No pictures belong in the copy. Retype exactly, and only, the stretch of lines below from the one with "Right click on a genre in the player bar." through the one with "and Design Project".
-*-*-
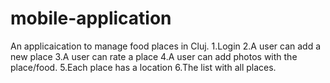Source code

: # mobile-application
An applicaication to manage food places in Cluj.
1.Login
2.A user can add a new place
3.A user can rate a place
4.A user can add photos with the place/food.
5.Each place has a location
6.The list with all places.
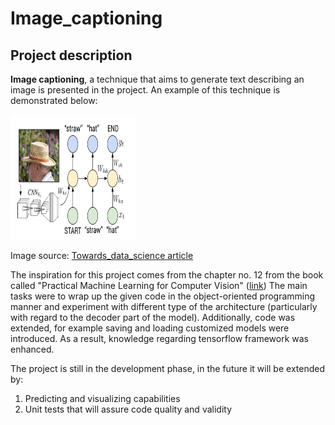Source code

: # Image_captioning

## Project description 

**Image captioning**, a technique that aims to generate text describing an image is presented in the project. An example 
of this technique is demonstrated below:

<img height="200" src="example.png" title="An example of image captioning" width="200"/>

Image source: [Towards_data_science article](https://towardsdatascience.com/image-captioning-in-deep-learning-9cd23fb4d8d2)

The inspiration for this project comes from the chapter no. 12 from the book called "Practical Machine Learning for Computer 
Vision" ([link](https://www.oreilly.com/library/view/practical-machine-learning/9781098102357/ "optional-title"))
The main tasks were to wrap up the given code in the object-oriented programming manner and experiment with different type of the
architecture (particularly with regard to the decoder part of the model). Additionally, code was extended, for example 
saving and loading customized models were introduced. As a result, knowledge regarding tensorflow framework was enhanced. 

The project is still in the development phase, in the future it will be extended by:

1. Predicting and visualizing capabilities
2. Unit tests that will assure code quality and validity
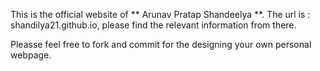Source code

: This is the official website of ** Arunav Pratap Shandeelya **. The url is : shandilya21.github.io, please find the relevant information from there.

Pleasse feel free to fork and commit for the designing your own personal webpage.

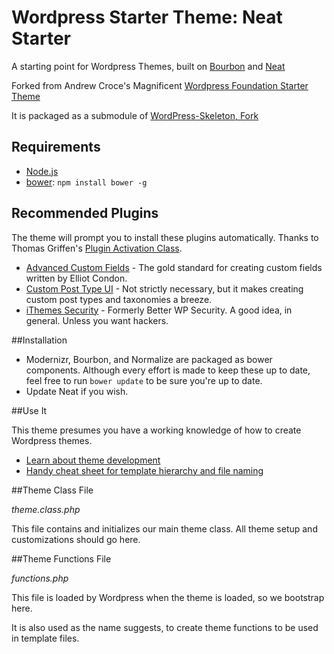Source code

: # Wordpress Starter Theme: Neat Starter

A starting point for Wordpress Themes, built on [Bourbon](http://bourbon.io/) and [Neat](http://neat.bourbon.io/)

Forked from Andrew Croce's Magnificent [Wordpress Foundation Starter Theme](https://bitbucket.org/andrewcroce/wordpress-foundation-starter-theme)

It is packaged as a submodule of [WordPress-Skeleton, Fork](https://bitbucket.org/andrewcroce/wordpress-skeleton)

## Requirements

  * [Node.js](http://nodejs.org)
  * [bower](http://bower.io): `npm install bower -g`

## Recommended Plugins

The theme will prompt you to install these plugins automatically. Thanks to Thomas Griffen's [Plugin Activation Class](https://github.com/thomasgriffin/TGM-Plugin-Activation).

  * [Advanced Custom Fields](http://www.advancedcustomfields.com/) - The gold standard for creating custom fields written by Elliot Condon.
  * [Custom Post Type UI](https://wordpress.org/plugins/custom-post-type-ui/) - Not strictly necessary, but it makes creating custom post types and taxonomies a breeze.
  * [iThemes Security](https://wordpress.org/plugins/better-wp-security/) - Formerly Better WP Security. A good idea, in general. Unless you want hackers.

##Installation

  * Modernizr, Bourbon, and Normalize are packaged as bower components. Although every effort is made to keep these up to date, feel free to run `bower update` to be sure you're up to date.
  * Update Neat if you wish.

##Use It

This theme presumes you have a working knowledge of how to create Wordpress themes.

  * [Learn about theme development](http://codex.wordpress.org/Theme_Development)
  * [Handy cheat sheet for template hierarchy and file naming](http://codex.wordpress.org/images/9/96/wp-template-hierarchy.jpg)

##Theme Class File

*theme.class.php*

This file contains and initializes our main theme class. All theme setup and customizations should go here.

##Theme Functions File

*functions.php*

This file is loaded by Wordpress when the theme is loaded, so we bootstrap here.

It is also used as the name suggests, to create theme functions to be used in template files.
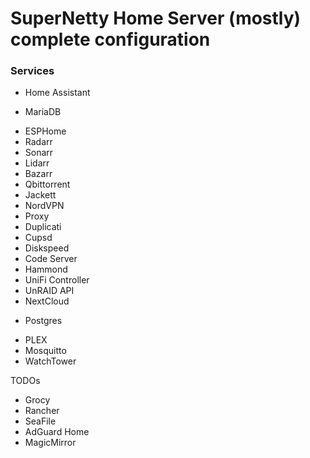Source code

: # SuperNetty Home Server (mostly) complete configuration


### Services
* Home Assistant
 - MariaDB
* ESPHome
* Radarr
* Sonarr
* Lidarr
* Bazarr
* Qbittorrent
* Jackett
* NordVPN
* Proxy
* Duplicati
* Cupsd
* Diskspeed
* Code Server
* Hammond
* UniFi Controller
* UnRAID API
* NextCloud
 - Postgres
* PLEX
* Mosquitto
* WatchTower

TODOs
* Grocy
* Rancher
* SeaFile
* AdGuard Home
* MagicMirror
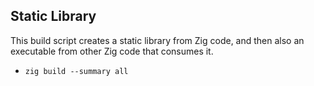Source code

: ## Static Library

This build script creates a static library from Zig code, and then also an executable from other Zig code that consumes it.

- `zig build --summary all`
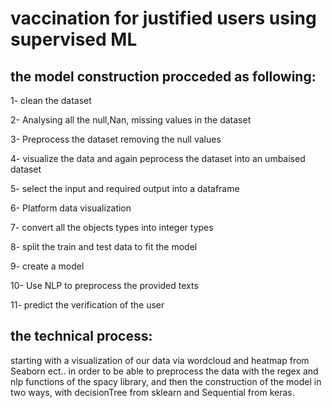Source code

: # vaccination for justified users using supervised ML
## the model construction procceded as following:
1- clean the dataset

2- Analysing all the null,Nan, missing values in the dataset

3- Preprocess the dataset removing the null values

4- visualize the data and again peprocess the dataset into an umbaised dataset

5- select the input and required output into a dataframe

6- Platform data visualization

7- convert all the objects types into integer types

8- split the train and test data to fit the model

9- create a model

10- Use NLP to preprocess the provided texts

11- predict the verification of the user

## the technical process:
starting with a visualization of our data via wordcloud and heatmap from Seaborn ect..
in order to be able to preprocess the data with the regex and nlp functions of the spacy library,
and then the construction of the model in two ways, with decisionTree from sklearn and Sequential from keras.
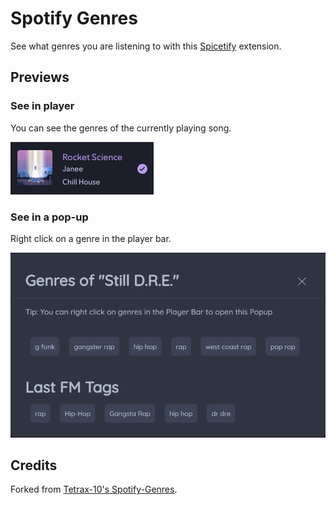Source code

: # Spotify Genres

See what genres you are listening to with this [Spicetify](https://spicetify.app/) extension.

## Previews

### See in player

You can see the genres of the currently playing song.

![Currently-Playing](assets/currently-playing.png)

### See in a pop-up

Right click on a genre in the player bar.

![Pop-up](assets/popup.png)

## Credits

Forked from [Tetrax-10's Spotify-Genres](https://github.com/Tetrax-10/Spicetify-Extensions).
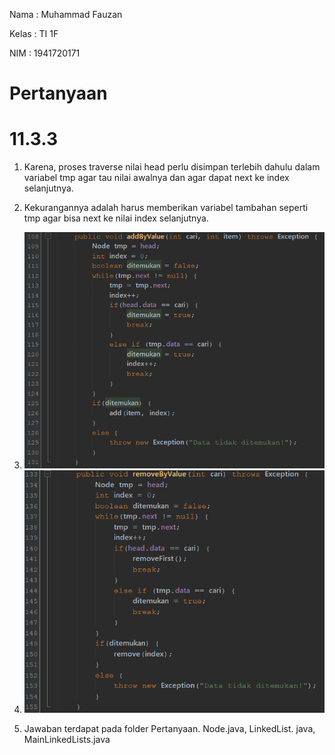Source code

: Nama    : Muhammad Fauzan

Kelas   : TI 1F

NIM     : 1941720171

# Pertanyaan #

# 11.3.3 #

1. Karena, proses traverse nilai head perlu disimpan 
terlebih dahulu dalam variabel tmp agar tau nilai 
awalnya dan agar dapat next ke index selanjutnya.

2. Kekurangannya adalah harus memberikan variabel
tambahan seperti tmp agar bisa next ke nilai index 
selanjutnya.

3. <img src = "3.png">

4. <img src = "4.png">

5. Jawaban terdapat pada folder Pertanyaan. Node.java, LinkedList.
java, MainLinkedLists.java
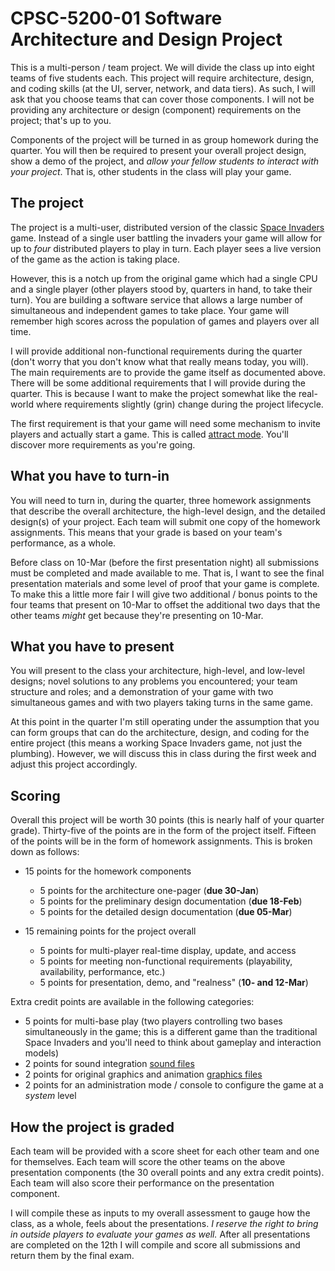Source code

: # CPSC-5200-01 Software Architecture and Design Project

This is a multi-person / team project. We will divide the class up into eight teams of five students each. This project will require architecture, design, and coding skills (at the UI, server, network, and data tiers). As such, I will ask that you choose teams that can cover those components. I will not be providing any architecture or design (component) requirements on the project; that's up to you.

Components of the project will be turned in as group homework during the quarter. You will then be required to present your overall project design, show a demo of the project, and _allow your fellow students to interact with your project_. That is, other students in the class will play your game.

## The project

The project is a multi-user, distributed version of the classic [Space Invaders](https://en.wikipedia.org/wiki/Space_Invaders) game. Instead of a single user battling the invaders your game will allow for up to _four_ distributed players to play in turn. Each player sees a live version of the game as the action is taking place.

However, this is a notch up from the original game which had a single CPU and a single player (other players stood by, quarters in hand, to take their turn). You are building a software service that allows a large number of simultaneous and independent games to take place. Your game will remember high scores across the population of games and players over all time.

I will provide additional non-functional requirements during the quarter (don't worry that you don't know what that really means today, you will). The main requirements are to provide the game itself as documented above. There will be some additional requirements that I will provide during the quarter. This is because I want to make the project somewhat like the real-world where requirements slightly (grin) change during the project lifecycle.

The first requirement is that your game will need some mechanism to invite players and actually start a game. This is called [attract mode](https://en.wikipedia.org/wiki/Glossary_of_video_game_terms#attract_mode). You'll discover more requirements as you're going.

## What you have to turn-in

You will need to turn in, during the quarter, three homework assignments that describe the overall architecture, the high-level design, and the detailed design(s) of your project. Each team will submit one copy of the homework assignments. This means that your grade is based on your team's performance, as a whole.

Before class on 10-Mar (before the first presentation night) all submissions must be completed and made available to me. That is, I want to see the final presentation materials and some level of proof that your game is complete. To make this a little more fair I will give two additional / bonus points to the four teams that present on 10-Mar to offset the additional two days that the other teams _might_ get because they're presenting on 10-Mar.

## What you have to present

You will present to the class your architecture, high-level, and low-level designs; novel solutions to any problems you encountered; your team structure and roles; and a demonstration of your game with two simultaneous games and with two players taking turns in the same game.

At this point in the quarter I'm still operating under the assumption that you can form groups that can do the architecture, design, and coding for the entire project (this means a working Space Invaders game, not just the plumbing). However, we will discuss this in class during the first week and adjust this project accordingly.

## Scoring

Overall this project will be worth 30 points (this is nearly half of your quarter grade). Thirty-five of the points are in the form of the project itself. Fifteen of the points will be in the form of homework assignments. This is broken down as follows:

- 15 points for the homework components

  - 5 points for the architecture one-pager (**due 30-Jan**)
  - 5 points for the preliminary design documentation (**due 18-Feb**)
  - 5 points for the detailed design documentation (**due 05-Mar**)

- 15 remaining points for the project overall
  - 5 points for multi-player real-time display, update, and access
  - 5 points for meeting non-functional requirements (playability, availability, performance, etc.)
  - 5 points for presentation, demo, and "realness" (**10- and 12-Mar**)

Extra credit points are available in the following categories:

- 5 points for multi-base play (two players controlling two bases simultaneously in the game; this is a different game than the traditional Space Invaders and you'll need to think about gameplay and interaction models)
- 2 points for sound integration [sound files](http://www.classicgaming.cc/classics/space-invaders/sounds)
- 2 points for original graphics and animation [graphics files](http://www.classicgaming.cc/classics/space-invaders/graphics)
- 2 points for an administration mode / console to configure the game at a _system_ level

## How the project is graded

Each team will be provided with a score sheet for each other team and one for themselves. Each team will score the other teams on the above presentation components (the 30 overall points and any extra credit points). Each team will also score their performance on the presentation component.

I will compile these as inputs to my overall assessment to gauge how the class, as a whole, feels about the presentations. _I reserve the right to bring in outside players to evaluate your games as well._ After all presentations are completed on the 12th I will compile and score all submissions and return them by the final exam.
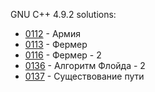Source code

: GNU C++ 4.9.2 solutions:

- [0112](0112/solution.cpp) - Армия
- [0113](0113/solution.cpp) - Фермер
- [0116](0116/solution.cpp) - Фермер - 2
- [0136](0136/solution.cpp) - Алгоритм Флойда - 2
- [0137](0137/solution.cpp) - Существование пути
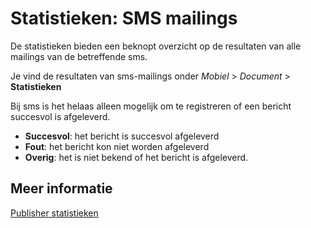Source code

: # Statistieken: SMS mailings

De statistieken bieden een beknopt overzicht op de resultaten van alle
mailings van de betreffende sms.

Je vind de resultaten van sms-mailings onder *Mobiel* \> *Document* \>
**Statistieken**

Bij sms is het helaas alleen mogelijk om te registreren of een bericht
succesvol is afgeleverd.

-   **Succesvol**: het bericht is succesvol afgeleverd
-   **Fout**: het bericht kon niet worden afgeleverd
-   **Overig**: het is niet bekend of het bericht is afgeleverd.

## Meer informatie
[Publisher statistieken](./statistics)
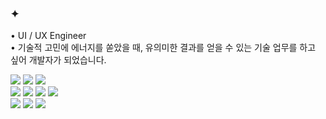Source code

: 





### ✦ 

<p>
• UI / UX Engineer <br/>
• 기술적 고민에 에너지를 쏟았을 때, 유의미한 결과를 얻을 수 있는 기술 업무를 하고 싶어 개발자가 되었습니다.
</p>

<p>
<img src="https://img.shields.io/badge/JavaScript-F7DF1E?style=flat&logo=JavaScript&logoColor=000000"/>
<img src="https://img.shields.io/badge/TypeScript-3178C6?style=flat&logo=TypeScript&logoColor=ffffff"/> 
<img src="https://img.shields.io/badge/Vite-646CFF?style=flat&logo=Vite&logoColor=ffffff"/>
<br/>
<img src="https://img.shields.io/badge/React-61DAFB?style=flat&logo=React&logoColor=000000"/> 
<img src="https://img.shields.io/badge/Recoil-3578E5?style=flat&logo=Recoil&logoColor=ffffff"/>
<img src="https://img.shields.io/badge/Apollo GQL-311C87?style=flat&logo=apollographql&logoColor=ffffff"/> 
<img src="https://img.shields.io/badge/Next-191919?style=flat&logo=next.js&logoColor=ffffff"/>
<br/>
<img src="https://img.shields.io/badge/Tailwind CSS-06B6D4?style=flat&logo=tailwindcss&logoColor=ffffff"/>
<img src="https://img.shields.io/badge/Styled Components-DB7093?style=flat&logo=styledcomponents&logoColor=ffffff"/>
<img src="https://img.shields.io/badge/Framer-0055FF?style=flat&logo=framer&logoColor=ffffff"/>
</p>


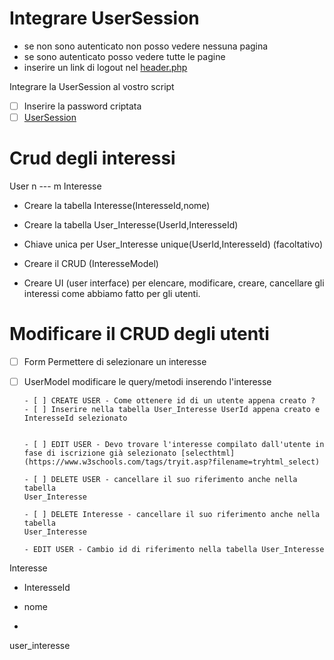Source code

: # Integrare UserSession

- se non sono autenticato non posso vedere nessuna pagina
- se sono autenticato posso vedere tutte le pagine
- inserire un link di logout nel [header.php](src/view/header.php)



Integrare la UserSession al vostro script

- [ ] Inserire la password criptata
- [ ] [UserSession](src/service/UserSession.php)

# Crud degli interessi

User n --- m Interesse

- Creare la tabella Interesse(InteresseId,nome)
- Creare la tabella User_Interesse(UserId,InteresseId)
- Chiave unica per User_Interesse unique(UserId,InteresseId) (facoltativo)

- Creare il CRUD (InteresseModel)
- Creare UI (user interface) per elencare, modificare, creare, cancellare gli interessi come abbiamo fatto per gli utenti.

# Modificare il CRUD degli utenti 

- [ ] Form Permettere di selezionare un interesse
- [ ] UserModel modificare le query/metodi inserendo l'interesse
      
      - [ ] CREATE USER - Come ottenere id di un utente appena creato ?
      - [ ] Inserire nella tabella User_Interesse UserId appena creato e InteresseId selezionato

  
      - [ ] EDIT USER - Devo trovare l'interesse compilato dall'utente in fase di iscrizione già selezionato [selecthtml](https://www.w3schools.com/tags/tryit.asp?filename=tryhtml_select)

      - [ ] DELETE USER - cancellare il suo riferimento anche nella tabella
      User_Interesse

      - [ ] DELETE Interesse - cancellare il suo riferimento anche nella tabella
      User_Interesse

      - EDIT USER - Cambio id di riferimento nella tabella User_Interesse

      
       



Interesse
  - InteresseId
  - nome

- 

user_interesse



#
-*-*-
TASK OUTPUT:
Right click on a genre in the player bar.

![Pop-up](assets/popup.png)

## Credits

Forked from [Tetrax-10's Spotify-Genres](https://github.com/Tetrax-10/Spicetify-Extensions).
Source code

: Nama    : Muhammad Fauzan

Kelas   : TI 1F

NIM     : 1941720171

# Pertanyaan #

# 11.3.3 #

1. Karena, proses traverse nilai head perlu disimpan 
terlebih dahulu dalam variabel tmp agar tau nilai 
awalnya dan agar dapat next ke index selanjutnya.

2. Kekurangannya adalah harus memberikan variabel
tambahan seperti tmp agar bisa next ke nilai index 
selanjutnya.

3. <img src = "3.png">

4. <img src = "4.png">

5. Jawaban terdapat pada folder Pertanyaan. Node.java, LinkedList.
java, MainLinkedLists.java
Source code

: # CPSC-5200-01 Software Architecture and Design Project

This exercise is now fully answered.